I am blown away by the thought that most of the children who rode here when it was brand new are dead now. Maybe they grew into men who died on a lonely beach during the second world war. Did some go off to nearby NASA and help put a man on the moon?
As I look at these horses, I start thinking about how I am going to convey their stark beauty in a graphic. These are hand-carved horses. Each one is unique. Each one hand painted. These horses served as templates for their modern counterparts. These are the originals.
Bob and I talk for a while. How long, I do not know. But we are chatting like old friends. I suspect it’s because we both get the whole merry-go-round thing. Neither of us has forgotten the sensation of friendly motion and the wind in our hair and each ride that ended too soon. We both see these horses as utterly wonderful things.

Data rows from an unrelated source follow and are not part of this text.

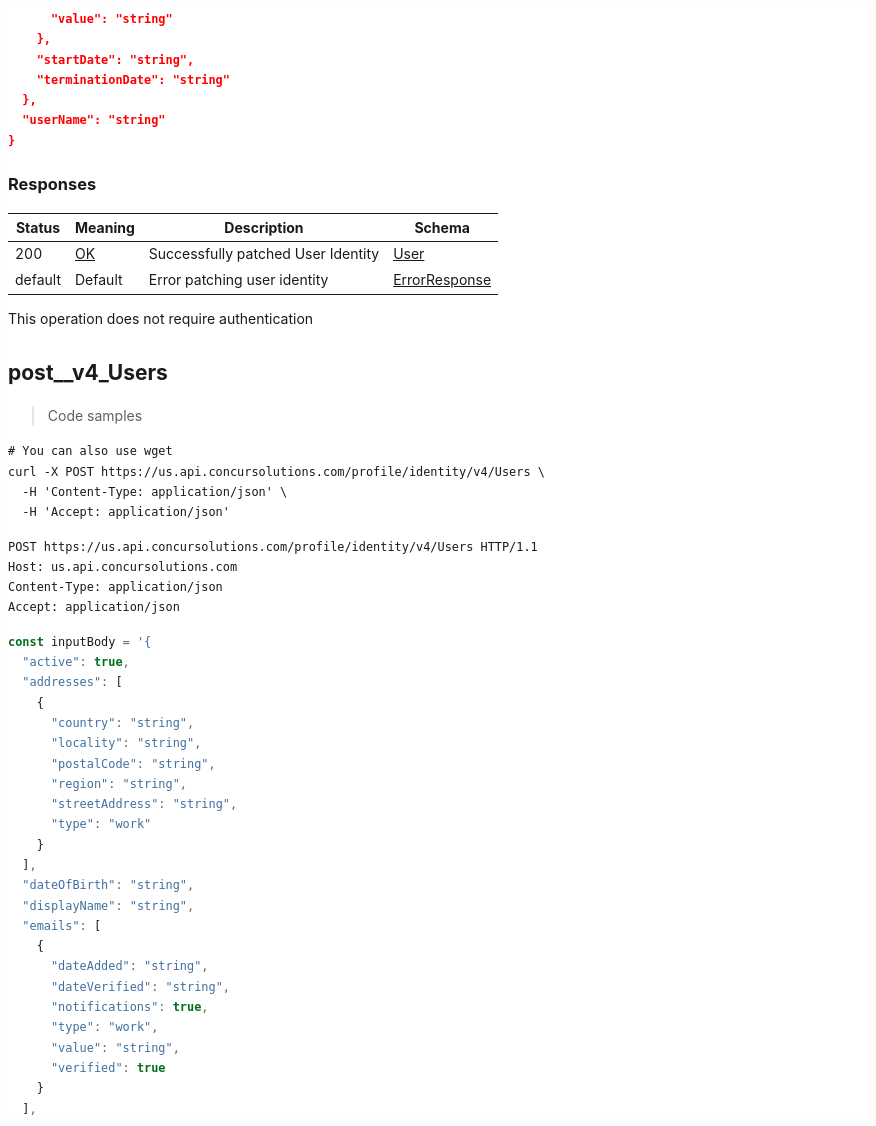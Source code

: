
 ```json
      "value": "string"
    },
    "startDate": "string",
    "terminationDate": "string"
  },
  "userName": "string"
}
```

<h3 id="patch__v4_users_{id}_-responses">Responses</h3>

|Status|Meaning|Description|Schema|
|---|---|---|---|
|200|[OK](https://tools.ietf.org/html/rfc7231#section-6.3.1)|Successfully patched User Identity|[User](#schemauser)|
|default|Default|Error patching user identity|[ErrorResponse](#schemaerrorresponse)|

<aside class="success">
This operation does not require authentication
</aside>

## post__v4_Users

> Code samples

```shell
# You can also use wget
curl -X POST https://us.api.concursolutions.com/profile/identity/v4/Users \
  -H 'Content-Type: application/json' \
  -H 'Accept: application/json'

```

```http
POST https://us.api.concursolutions.com/profile/identity/v4/Users HTTP/1.1
Host: us.api.concursolutions.com
Content-Type: application/json
Accept: application/json

```

```javascript
const inputBody = '{
  "active": true,
  "addresses": [
    {
      "country": "string",
      "locality": "string",
      "postalCode": "string",
      "region": "string",
      "streetAddress": "string",
      "type": "work"
    }
  ],
  "dateOfBirth": "string",
  "displayName": "string",
  "emails": [
    {
      "dateAdded": "string",
      "dateVerified": "string",
      "notifications": true,
      "type": "work",
      "value": "string",
      "verified": true
    }
  ],
```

I ask him if he will pose for me on the merry-go-round.
“People always asking me to do that,” he says. “Don’t know why.”
But his tone sparkles just a little and we both know why.
“Look straight at the camera, Bob,” I say.
“I’m lookin’ at ya,” he says. He isn’t sure whether to smile or not so there’s this odd expression on his face. It’s perfect.
I wanted the image to be a little off center to draw the eye. I want the image to be odd because the subject is odd. The background is black and white while he is in color to bring the modern man into the historical context. The flag is a wonderful background component, so I allowed a little color here.
The horses are the stars of the show, though. I cannot stop looking at them.
My wife comes and reminds me that our very patient travel companions are waiting.
I smile and nod at Bob.
He smiles at me and for an instant I see at once the face of the kid who wanted to have his own amusement park…and the man who bought one.